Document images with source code

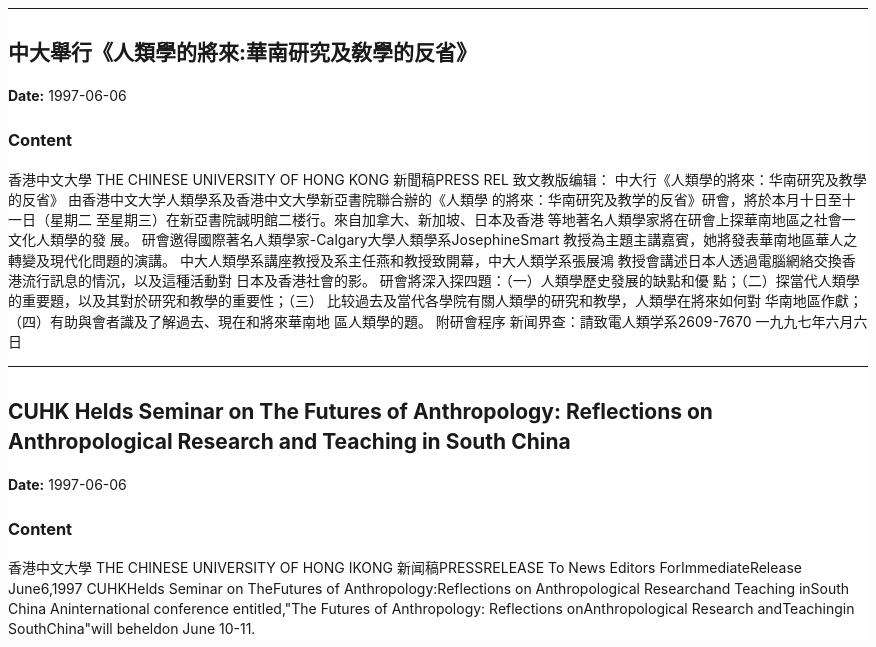 
---

## 中大舉行《人類學的將來:華南研究及敎學的反省》

**Date:** 1997-06-06

### Content

香港中文大學
THE
CHINESE
UNIVERSITY
OF
HONG
KONG
新聞稿PRESS REL
致文教版编辑：
中大行《人類學的將來：华南研究及教學的反省》
由香港中文大学人類學系及香港中文大學新亞書院聯合辦的《人類學
的將來：华南研究及教学的反省》研會，將於本月十日至十一日（星期二
至星期三）在新亞書院誠明館二楼行。來自加拿大、新加坡、日本及香港
等地著名人類學家將在研會上探華南地區之社會一文化人類學的發
展。
研會邀得國際著名人類學家-Calgary大學人類學系JosephineSmart
教授為主題主講嘉賓，她將發表華南地區華人之轉變及現代化問題的演講。
中大人類學系講座教授及系主任燕和教授致開幕，中大人類学系張展鴻
教授會講述日本人透過電腦網絡交換香港流行訊息的情沉，以及這種活動對
日本及香港社會的影。
研會將深入探四題：（一）人類學歷史發展的缺點和優
點；（二）探當代人類學的重要題，以及其對於研究和教學的重要性；（三）
比较過去及當代各學院有關人類學的研究和教學，人類學在將來如何對
华南地區作獻；（四）有助與會者識及了解過去、現在和將來華南地
區人類學的題。
附研會程序
新闻界查：請致電人類学系2609-7670
一九九七年六月六日

---

## CUHK Helds Seminar on The Futures of Anthropology: Reflections on Anthropological Research and Teaching in South China

**Date:** 1997-06-06

### Content

香港中文大學
THE
CHINESE
UNIVERSITY
OF
HONG
IKONG
新闻稿PRESSRELEASE
To News Editors
ForImmediateRelease
June6,1997
CUHKHelds Seminar on TheFutures of Anthropology:Reflections on
Anthropological Researchand Teaching inSouth China
Aninternational conference entitled,"The Futures of Anthropology:
Reflections
onAnthropological Research andTeachingin SouthChina"will beheldon June 10-11.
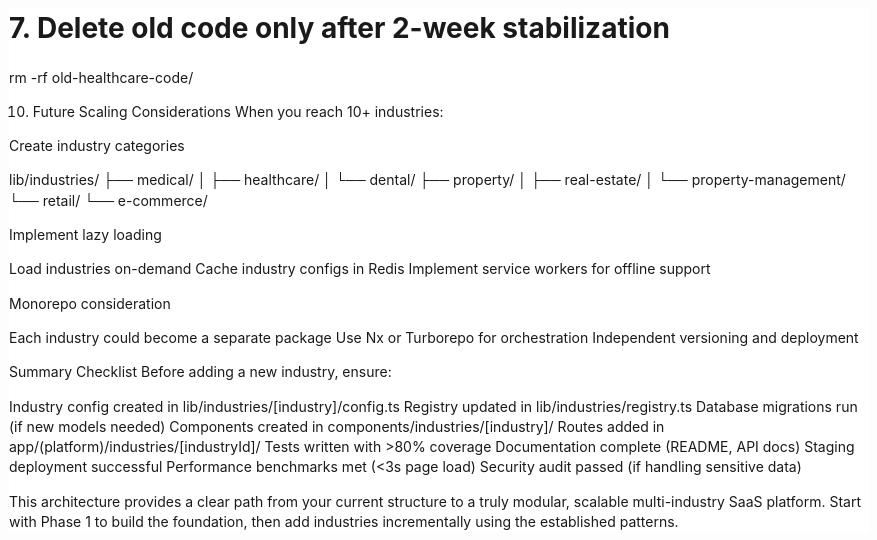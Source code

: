 # 7. Delete old code only after 2-week stabilization
rm -rf old-healthcare-code/

10. Future Scaling Considerations
When you reach 10+ industries:

Create industry categories

   lib/industries/
   ├── medical/
   │   ├── healthcare/
   │   └── dental/
   ├── property/
   │   ├── real-estate/
   │   └── property-management/
   └── retail/
       └── e-commerce/

Implement lazy loading

Load industries on-demand
Cache industry configs in Redis
Implement service workers for offline support


Monorepo consideration

Each industry could become a separate package
Use Nx or Turborepo for orchestration
Independent versioning and deployment




Summary Checklist
Before adding a new industry, ensure:

 Industry config created in lib/industries/[industry]/config.ts
 Registry updated in lib/industries/registry.ts
 Database migrations run (if new models needed)
 Components created in components/industries/[industry]/
 Routes added in app/(platform)/industries/[industryId]/
 Tests written with >80% coverage
 Documentation complete (README, API docs)
 Staging deployment successful
 Performance benchmarks met (<3s page load)
 Security audit passed (if handling sensitive data)


This architecture provides a clear path from your current structure to a truly modular, scalable multi-industry SaaS platform. Start with Phase 1 to build the foundation, then add industries incrementally using the established patterns.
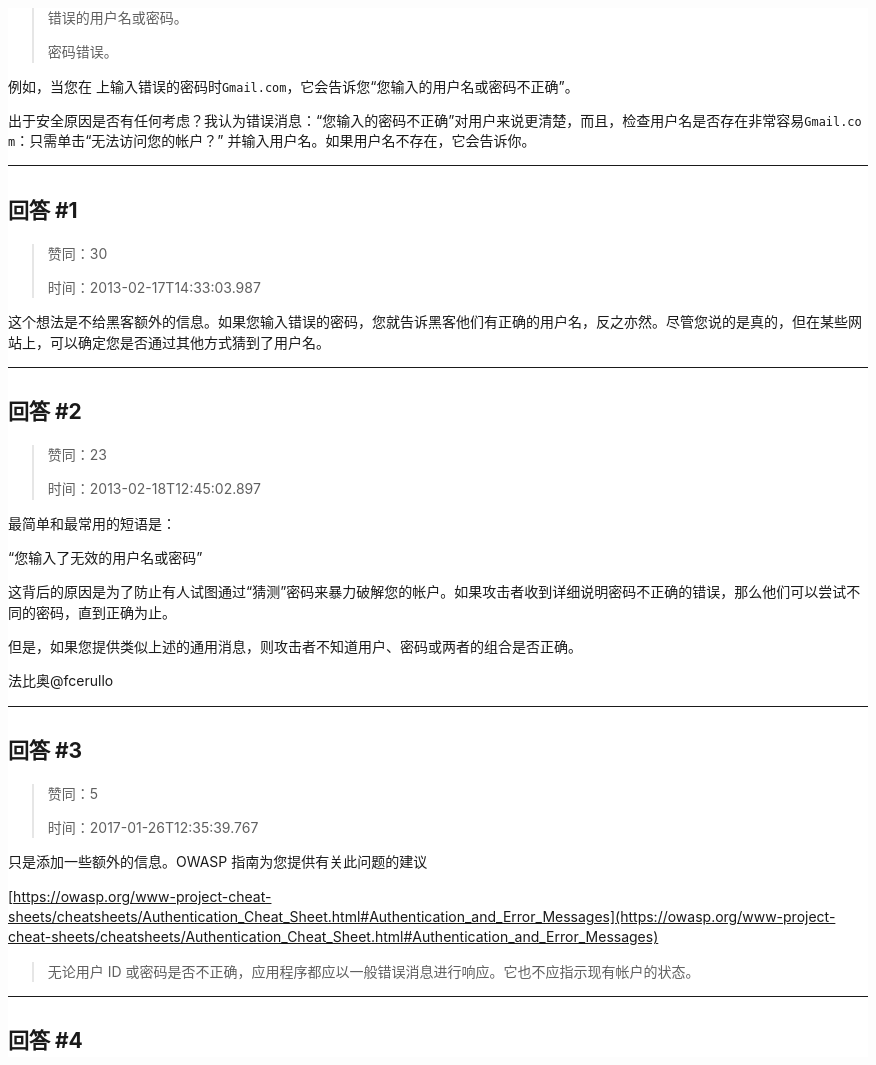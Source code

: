 > 错误的用户名或密码。
> 
> 密码错误。

例如，当您在 上输入错误的密码时`Gmail.com`，它会告诉您“您输入的用户名或密码不正确”。

出于安全原因是否有任何考虑？我认为错误消息：“您输入的密码不正确”对用户来说更清楚，而且，检查用户名是否存在非常容易`Gmail.com`：只需单击“无法访问您的帐户？” 并输入用户名。如果用户名不存在，它会告诉你。

* * *

## 回答 #1

> 赞同：30
> 
> 时间：2013-02-17T14:33:03.987

这个想法是不给黑客额外的信息。如果您输入错误的密码，您就告诉黑客他们有正确的用户名，反之亦然。尽管您说的是真的，但在某些网站上，可以确定您是否通过其他方式猜到了用户名。

* * *

## 回答 #2

> 赞同：23
> 
> 时间：2013-02-18T12:45:02.897

最简单和最常用的短语是：

“您输入了无效的用户名或密码”

这背后的原因是为了防止有人试图通过“猜测”密码来暴力破解您的帐户。如果攻击者收到详细说明密码不正确的错误，那么他们可以尝试不同的密码，直到正确为止。

但是，如果您提供类似上述的通用消息，则攻击者不知道用户、密码或两者的组合是否正确。

法比奥@fcerullo

* * *

## 回答 #3

> 赞同：5
> 
> 时间：2017-01-26T12:35:39.767

只是添加一些额外的信息。OWASP 指南为您提供有关此问题的建议

[https://owasp.org/www-project-cheat-sheets/cheatsheets/Authentication_Cheat_Sheet.html#Authentication_and_Error_Messages](https://owasp.org/www-project-cheat-sheets/cheatsheets/Authentication_Cheat_Sheet.html#Authentication_and_Error_Messages)

> 无论用户 ID 或密码是否不正确，应用程序都应以一般错误消息进行响应。它也不应指示现有帐户的状态。

* * *

## 回答 #4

WHAT THE TASK ASKS
Reproduce the data above line for line, from its first line through the line containing "after 2-week stabilization", both ends included, with the pictures omitted and nothing more.

ANSWER TO THE EXERCISE
---

## 中大舉行《人類學的將來:華南研究及敎學的反省》

**Date:** 1997-06-06

### Content

香港中文大學
THE
CHINESE
UNIVERSITY
OF
HONG
KONG
新聞稿PRESS REL
致文教版编辑：
中大行《人類學的將來：华南研究及教學的反省》
由香港中文大学人類學系及香港中文大學新亞書院聯合辦的《人類學
的將來：华南研究及教学的反省》研會，將於本月十日至十一日（星期二
至星期三）在新亞書院誠明館二楼行。來自加拿大、新加坡、日本及香港
等地著名人類學家將在研會上探華南地區之社會一文化人類學的發
展。
研會邀得國際著名人類學家-Calgary大學人類學系JosephineSmart
教授為主題主講嘉賓，她將發表華南地區華人之轉變及現代化問題的演講。
中大人類學系講座教授及系主任燕和教授致開幕，中大人類学系張展鴻
教授會講述日本人透過電腦網絡交換香港流行訊息的情沉，以及這種活動對
日本及香港社會的影。
研會將深入探四題：（一）人類學歷史發展的缺點和優
點；（二）探當代人類學的重要題，以及其對於研究和教學的重要性；（三）
比较過去及當代各學院有關人類學的研究和教學，人類學在將來如何對
华南地區作獻；（四）有助與會者識及了解過去、現在和將來華南地
區人類學的題。
附研會程序
新闻界查：請致電人類学系2609-7670
一九九七年六月六日

---

## CUHK Helds Seminar on The Futures of Anthropology: Reflections on Anthropological Research and Teaching in South China

**Date:** 1997-06-06

### Content

香港中文大學
THE
CHINESE
UNIVERSITY
OF
HONG
IKONG
新闻稿PRESSRELEASE
To News Editors
ForImmediateRelease
June6,1997
CUHKHelds Seminar on TheFutures of Anthropology:Reflections on
Anthropological Researchand Teaching inSouth China
Aninternational conference entitled,"The Futures of Anthropology:
Reflections
onAnthropological Research andTeachingin SouthChina"will beheldon June 10-11.
Source code

: # 7. Delete old code only after 2-week stabilization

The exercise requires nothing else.